KevBo wrote:By hooklet do you mean the disk with my logo and serial number?
The heart. For me it looks like a hook - in a dictionary I found "hooklet" with the meaning "small hook".
I like your logo and I understand the sense of a serial number. When I started building cajones I did not even have a brand´s name. But musicians apparantly want to play instruments with logo (maybe they feel naked without
). I started thinking about the problem to keep my logo independent from the instrument – or seen from the other side: not to make the logo become part of the instrument itself. Today´s instruments (especially cajones) are often just background areas for the producers´ promotion.
KevBo wrote:Rest assured that the form of this drum was developed over tons of trial and error while attaining to achieve the best content.

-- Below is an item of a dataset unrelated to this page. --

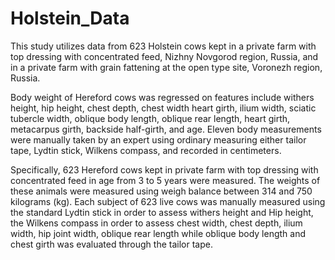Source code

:# Holstein_Data

This study utilizes data from 623 Holstein cows kept in a private farm with top dressing with concentrated feed, Nizhny Novgorod region, Russia, and in a private farm with grain fattening at the open type site, Voronezh region, Russia.

Body weight of Hereford cows was regressed on features include withers height, hip height, chest depth, chest width heart girth, ilium width, sciatic tubercle width, oblique body length, oblique rear length, heart girth, metacarpus girth, backside half-girth, and age. Eleven body measurements were manually taken by an expert using ordinary measuring either tailor tape, Lydtin stick, Wilkens compass, and recorded in centimeters.

Specifically, 623 Hereford cows kept in private farm with top dressing with concentrated feed in age from 3 to 5 years were measured. The weights of these animals were measured using weigh balance between 314 and 750 kilograms (kg). Each subject of 623 live cows was manually measured using the standard Lydtin stick in order to assess withers height and Hip height, the Wilkens compass in order to assess chest width, chest depth, ilium width, hip joint width, oblique rear length while oblique body length and chest girth was evaluated through the tailor tape.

In form is function, and this shape is just that.
I am wondering about the synthetic heads, because I know that the big companies have to offer a minimum purchase in order to get Remo to make them in the needed shape. I know a German conga maker who copied the top area of a widely used model. This gives him the option to offer his instruments with synthetic heads as well. How are you adapting your djembés to the heads or contrary: the heads to your djembés (maybe by copying a LP djembé´s shape inside the range of 3-5 cm from the top edge?)
KevBo wrote:... where the professional is going to require a more refined sound and know his craft. He wants from the drum what is asked of it and wont enjoy playing a djembe that doesn't deliver.
I just asked because many fascinating playing skills were developed as kompensations of bad instruments.